Idolatry and religion

It strikes me as odd that all the religions of the 'Book', i.e. Judaism, Christianity, and Islam, all condemn idolatry, yet they also talk of the 'Book' itself, the Tanahk and other vesions, and its offshoots, the New Testament, the Koran, the Book of Mormon, etc. as the written Word of God, which is by definition idolatry.

Beyond that, we know that the Tanahk (the Old Testament as used by the people that wrote it) was written using only consonants with no spaces to separate the words or sentences. It has been translated differently by each non-Jewish sect that has used it, and in translating it, the individual books have been put in different orders, and some books have been left out, while other books that weren't originally included have been added.

If you read the English translation of the Tanahk used by English-speaking Jews, you find that not only do the individual books tell a decidedly different story than the translations used by the Catholics, Protestants, etc, but that the original order of the books tell a different meta-story than the order used by the others.

I have no problem with the idea that a book is inspired by God as far as individual spritual purposes go (I've always felt that way about Stranger in a Strange Land by Heinlein), but when you start thinking in terms of putting people to the sword because they interpret the book differently or simply don't buy it at all, I don't think that any book can legitimately say that that outcome is either condoned by, or inspired by, God. It is merely allowed within the confines of His Laws.

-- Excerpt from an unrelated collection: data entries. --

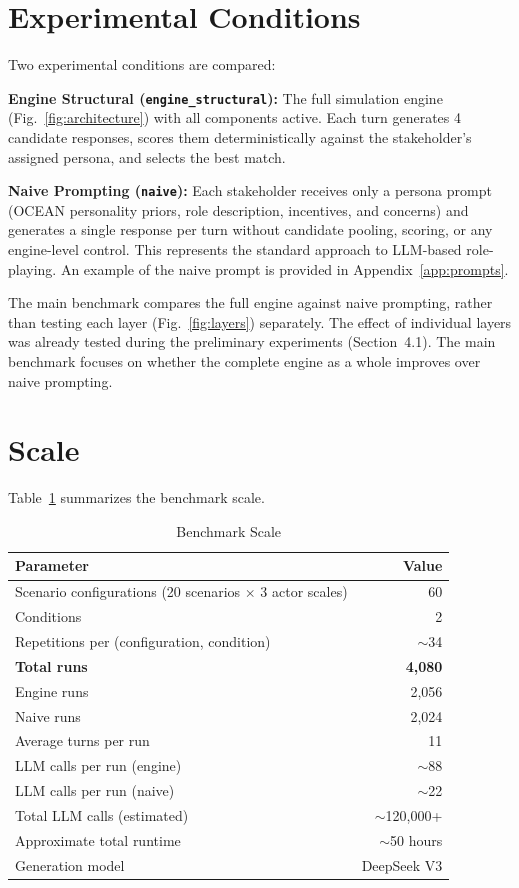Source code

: \documentclass[12pt, a4paper]{report}
\newcommand{\engine}{\texttt{engine\_structural}}
\newcommand{\naive}{\texttt{naive}}
\begin{document}
\section{Experimental Conditions}

Two experimental conditions are compared:

\textbf{Engine Structural (\engine):} The full simulation engine (Fig.~\ref{fig:architecture}) with all components active. Each turn generates 4 candidate responses, scores them deterministically against the stakeholder's assigned persona, and selects the best match.

\textbf{Naive Prompting (\naive):} Each stakeholder receives only a persona prompt (OCEAN personality priors, role description, incentives, and concerns) and generates a single response per turn without candidate pooling, scoring, or any engine-level control. This represents the standard approach to LLM-based role-playing. An example of the naive prompt is provided in Appendix~\ref{app:prompts}.

The main benchmark compares the full engine against naive prompting, rather than testing each layer (Fig.~\ref{fig:layers}) separately. The effect of individual layers was already tested during the preliminary experiments (Section~4.1). The main benchmark focuses on whether the complete engine as a whole improves over naive prompting.



\section{Scale}

Table~\ref{tab:scale} summarizes the benchmark scale.

\begin{table}[t]
\centering
\caption{Benchmark Scale}
\label{tab:scale}
\begin{tabular}{lr}
\toprule
Parameter & Value \\
\midrule
Scenario configurations (20 scenarios $\times$ 3 actor scales) & 60 \\
Conditions                        & 2 \\
Repetitions per (configuration, condition) & $\sim$34 \\
\textbf{Total runs}               & \textbf{4,080} \\
  \quad Engine runs               & 2,056 \\
  \quad Naive runs                & 2,024 \\
Average turns per run             & 11 \\
LLM calls per run (engine)       & $\sim$88 \\
LLM calls per run (naive)        & $\sim$22 \\
Total LLM calls (estimated)      & $\sim$120,000+ \\
Approximate total runtime         & $\sim$50 hours \\
Generation model                  & DeepSeek V3 \\
\bottomrule
\end{tabular}
\end{table}
\end{document}

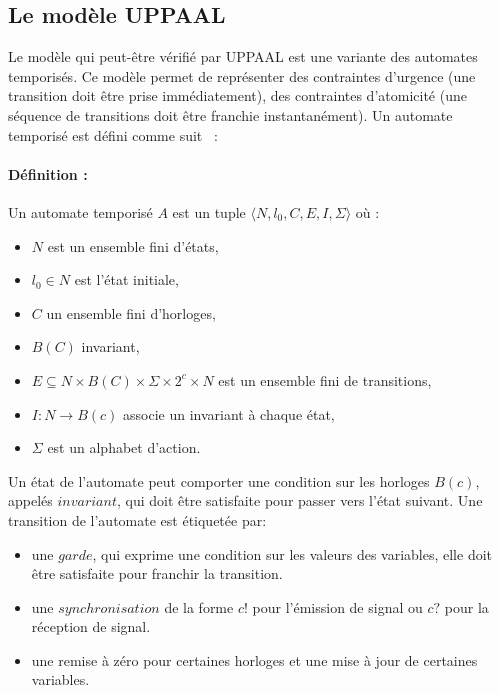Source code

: \documentclass[10pt,a4paper]{article}
\begin{document}
\subsection{Le modèle UPPAAL}
Le modèle qui peut-\^{e}tre vérifié par UPPAAL est une variante des automates temporisés. Ce modèle permet de représenter des contraintes d'urgence (une transition doit \^{e}tre prise immédiatement), des contraintes d'atomicité (une séquence de transitions doit \^{e}tre franchie instantanément). Un automate temporisé est défini comme suit~\cite{ref5} :
\paragraph{Définition :}
Un automate temporisé $A$ est un tuple $\langle N, l_{0}, C, E, I, \Sigma \rangle$ o\`{u} :
\begin{itemize}
\item $N$ est un ensemble fini d'états,
\item $l_{0} \in N$ est l'état initiale,
\item $C$ un ensemble fini d'horloges,
\item $B(C)$ invariant, 
\item $E \subseteq N \times B(C) \times \Sigma \times 2^c \times N$ est un ensemble fini de transitions, 
\item $I : N \longrightarrow B(c)$ associe un invariant à chaque état,
\item $\Sigma$ est un alphabet d'action.\newline
\end{itemize}

Un état de l'automate peut comporter une condition sur les horloges $B(c)$, appelés $invariant$, qui doit \^{e}tre satisfaite pour passer vers l'état suivant. Une transition de l'automate est étiquetée par:
\begin{itemize}
\item une $garde$, qui exprime une condition sur les valeurs des variables, elle doit \^{e}tre satisfaite pour franchir la transition.
\item une $synchronisation$ de la forme $c!$ pour l'émission de signal ou $c?$ pour la réception de signal.
\item une remise à zéro pour certaines horloges et une mise à jour de certaines variables.
\end{itemize}
\end{document}
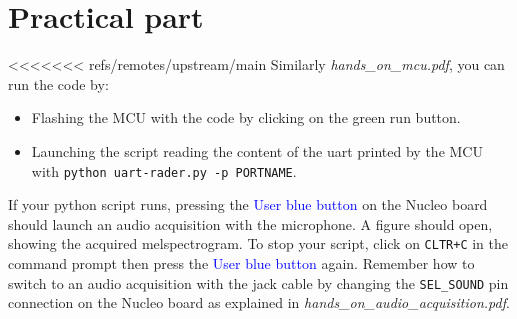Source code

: \section{Practical part}
%
<<<<<<< refs/remotes/upstream/main
Similarly \emph{hands\_on\_mcu.pdf}, you can run the code by:
\begin{itemize}
	\item Flashing the MCU with the code by clicking on the green run button.
	\item Launching the script reading the content of the uart printed by the MCU with \texttt{python uart-rader.py -p PORTNAME}. 
\end{itemize}
If your python script runs, pressing the \textcolor{blue}{User blue button} on the Nucleo board should launch an audio acquisition with the microphone. A figure should open, showing the acquired melspectrogram. To stop your script, click on \texttt{CLTR+C} in the command prompt then press the \textcolor{blue}{User blue button} again.  Remember how to switch to an audio acquisition with the jack cable by changing the \texttt{SEL\_SOUND} pin connection on the Nucleo board as explained in \emph{hands\_on\_audio\_acquisition.pdf}. 
%
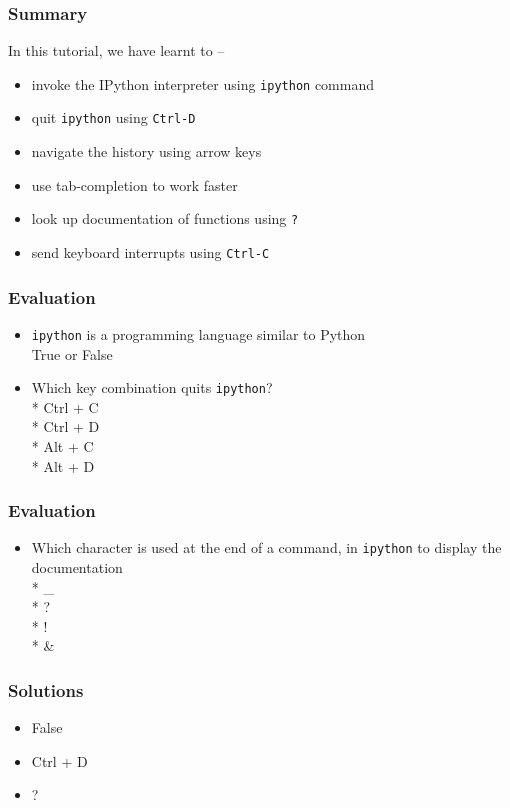 \documentclass[presentation]{beamer}
\begin{document}
\begin{frame}
\frametitle{Summary}
\label{sec-10}
In this tutorial, we have learnt to --
\begin{itemize}
\item invoke the IPython interpreter using \texttt{ipython} command 
\item quit \texttt{ipython} using \texttt{Ctrl-D}
\item navigate the history using arrow keys
\item use tab-completion to work faster
\item look up documentation of functions using \texttt{?}
\item send keyboard interrupts using \texttt{Ctrl-C}
\end{itemize}
\end{frame}
\begin{frame}
\frametitle{Evaluation}
\label{sec-11}

\begin{itemize}
\item \texttt{ipython} is a programming language similar to Python  \\
 True or False\\ 
 \vspace*{20pt}
 \item   Which key combination quits \texttt{ipython}?\\
 \vspace*{10pt}
  * Ctrl + C\\
  * Ctrl + D\\
  * Alt + C\\
  * Alt + D\\
\end{itemize} 
\end{frame}
\begin{frame}
\frametitle{Evaluation}
\label{sec-12}

\begin{itemize}
\item Which character is used at the end of a command, in \texttt{ipython} to display the documentation\\ 
\vspace*{10pt}
 * \_\\
 * ?\\
 * !\\
 * \&\\ 
\end{itemize}
\end{frame}
\begin{frame}
\frametitle{Solutions}
\label{sec-13}

\begin{itemize}
\item False
\vspace*{10pt}
\item Ctrl + D
\vspace*{10pt}
\item ?
\end{itemize}
\end{frame}
\end{document}
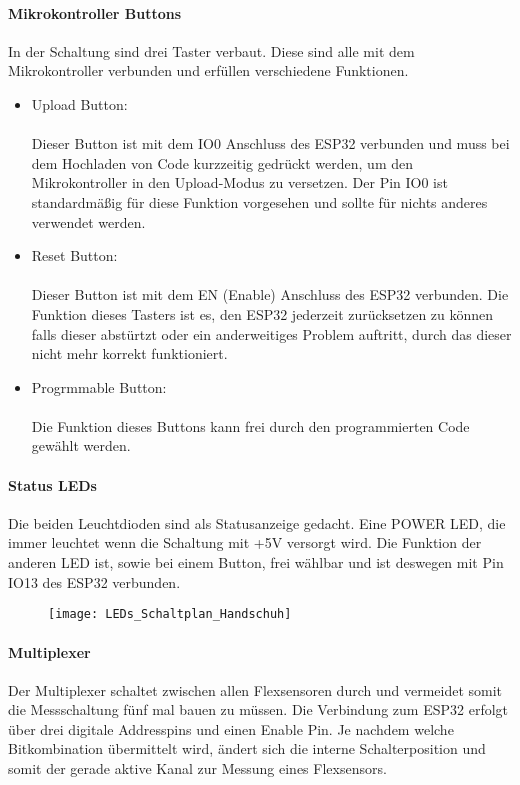 \documentclass[titlepage,12pt,twoside]{article}
\begin{document}
\paragraph{Mikrokontroller Buttons}
\hfill \break
\hfill \break
In der Schaltung sind drei Taster verbaut. Diese sind alle mit dem Mikrokontroller verbunden und erfüllen verschiedene Funktionen.
\begin{itemize}
	\item Upload Button: \\
		  \\ 
		  Dieser Button ist mit dem IO0 Anschluss des ESP32 verbunden und muss bei dem Hochladen von Code kurzzeitig gedrückt 
		  werden, um den Mikrokontroller in den Upload-Modus zu versetzen. Der Pin IO0 ist standardmäßig für diese Funktion vorgesehen
		  und sollte für nichts anderes verwendet werden. 
	\item Reset Button: \\
		  \\
		  Dieser Button ist mit dem EN (Enable) Anschluss des ESP32 verbunden. Die Funktion dieses Tasters ist es, den ESP32 jederzeit 
		  zurücksetzen zu können falls dieser abstürtzt oder ein anderweitiges Problem auftritt, durch das dieser nicht mehr korrekt
		  funktioniert.
	\item Progrmmable Button: \\
		  \\
		  Die Funktion dieses Buttons kann frei durch den programmierten Code gewählt werden. 
\end{itemize}

\paragraph{Status LEDs}
\hfill \break
\hfill \break
Die beiden Leuchtdioden sind als Statusanzeige gedacht. Eine POWER LED, die immer leuchtet wenn die Schaltung mit +5V
versorgt wird. Die Funktion der anderen LED ist, sowie bei einem Button, frei wählbar und ist deswegen mit Pin IO13 des ESP32
verbunden. \\
\begin{figure}[H]
	\begin{center}
		\scalebox{0.5}
		{\texttt{[image: LEDs\_Schaltplan\_Handschuh]}}
	\end{center}
\end{figure}

\paragraph{Multiplexer}
\hfill \break
\hfill \break
Der Multiplexer schaltet zwischen allen Flexsensoren durch und vermeidet somit die Messschaltung fünf mal bauen zu müssen. 
Die Verbindung zum ESP32 erfolgt über drei digitale Addresspins und einen Enable Pin. Je nachdem welche Bitkombination übermittelt
wird, ändert sich die interne Schalterposition und somit der gerade aktive Kanal zur Messung eines Flexsensors. \\
\\
\end{document}
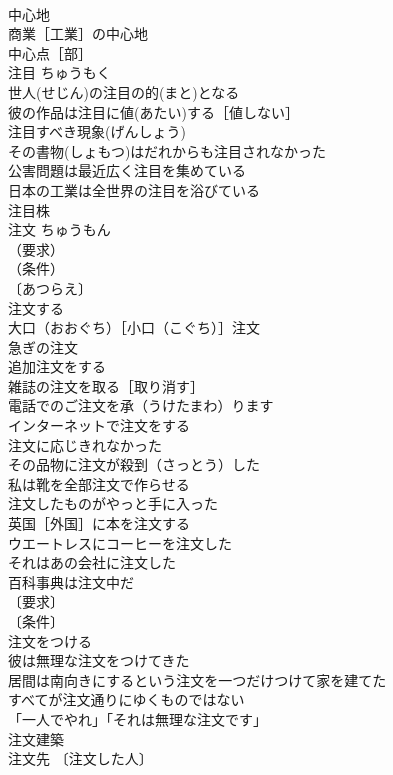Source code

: \documentclass[8pt]{extreport}
\begin{document}
\begin{CJK}{UTF8}{min}
\\	中心地 
\\	商業［工業］の中心地 
\\	中心点［部］ 
\\	注目	ちゅうもく	
\\	世人(せじん)の注目の的(まと)となる 
\\	彼の作品は注目に値(あたい)する［値しない］ 
\\	注目すべき現象(げんしょう) 
\\	その書物(しょもつ)はだれからも注目されなかった 
\\	公害問題は最近広く注目を集めている 
\\	日本の工業は全世界の注目を浴びている 
\\	注目株 
\\	注文	ちゅうもん	
\\	（要求）
\\	（条件）
\\	〔あつらえ〕
\\	注文する 
\\	大口（おおぐち）［小口（こぐち）］注文 
\\	急ぎの注文 
\\	追加注文をする 
\\	雑誌の注文を取る［取り消す］ 
\\	電話でのご注文を承（うけたまわ）ります 
\\	インターネットで注文をする 
\\	注文に応じきれなかった 
\\	その品物に注文が殺到（さっとう）した 
\\	私は靴を全部注文で作らせる 
\\	注文したものがやっと手に入った 
\\	英国［外国］に本を注文する 
\\	ウエートレスにコーヒーを注文した 
\\	それはあの会社に注文した 
\\	百科事典は注文中だ 
\\	〔要求〕
\\	〔条件〕
\\	注文をつける 
\\	彼は無理な注文をつけてきた 
\\	居間は南向きにするという注文を一つだけつけて家を建てた 
\\	すべてが注文通りにゆくものではない 
\\	「一人でやれ」「それは無理な注文です」 
\\	注文建築 
\\	注文先 〔注文した人〕

\end{CJK}
\end{document}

Throughout history, every death that was suposedly inspired by God or commanded by God was, in fact, nothing more than a murder committed by someone who longed for the 'happiness of the knife', and was committed in a milieu that accepted the claim of piety as a justification for murder.

Self-defense is valid based of the face-value assessment of God's creation, but self-defense is always counter-violence (violence in response to violence or the credible threat of violence), but violence against those who only think or believe differently than you do is merely violence to satisfy ones own desire to commit acts of violence.

'Thou shalt not kill.' (∞© God)

2 comments:

  1. You may be interested in the saying

    "Idol makers are never idolaters."

    ReplyDelete
  2. Yeeeessss, the sheep and the wolves.